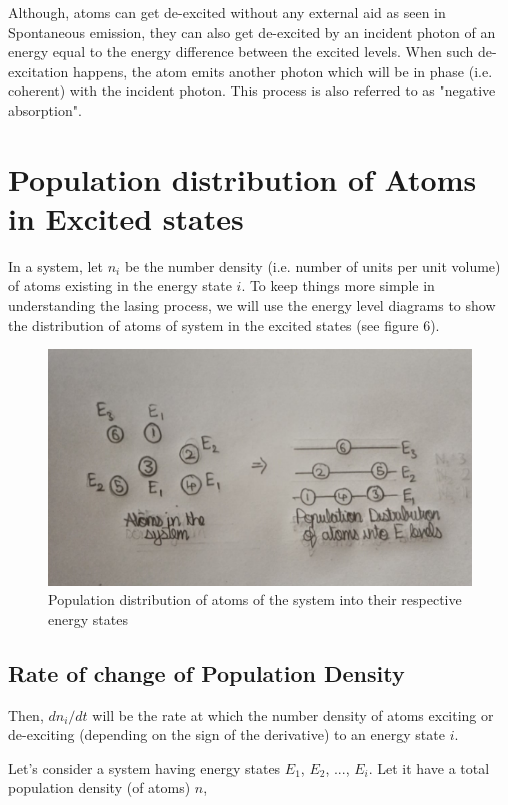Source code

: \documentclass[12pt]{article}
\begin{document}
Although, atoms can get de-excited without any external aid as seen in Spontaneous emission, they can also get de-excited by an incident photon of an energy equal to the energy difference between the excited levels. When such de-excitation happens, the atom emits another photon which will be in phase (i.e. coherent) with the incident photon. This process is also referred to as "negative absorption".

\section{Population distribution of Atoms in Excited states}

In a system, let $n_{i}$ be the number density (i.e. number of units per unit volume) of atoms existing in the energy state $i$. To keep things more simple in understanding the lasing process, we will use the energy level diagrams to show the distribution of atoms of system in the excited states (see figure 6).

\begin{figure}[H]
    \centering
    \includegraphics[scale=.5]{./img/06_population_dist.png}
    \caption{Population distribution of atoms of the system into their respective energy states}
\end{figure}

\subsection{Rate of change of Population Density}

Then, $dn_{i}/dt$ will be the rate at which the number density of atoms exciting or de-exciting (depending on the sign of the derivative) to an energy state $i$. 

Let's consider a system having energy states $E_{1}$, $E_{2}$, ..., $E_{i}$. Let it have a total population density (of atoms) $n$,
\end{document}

== THE PROBLEM ==
Your answer must consist solely of the lines from the one containing "atoms of the" through the last line of the entries, reproduced exactly.

== REPLY TO THE EXERCISE ==
    \caption{Population distribution of atoms of the system into their respective energy states}
\end{figure}

\subsection{Rate of change of Population Density}

Then, $dn_{i}/dt$ will be the rate at which the number density of atoms exciting or de-exciting (depending on the sign of the derivative) to an energy state $i$. 

Let's consider a system having energy states $E_{1}$, $E_{2}$, ..., $E_{i}$. Let it have a total population density (of atoms) $n$,
\end{document}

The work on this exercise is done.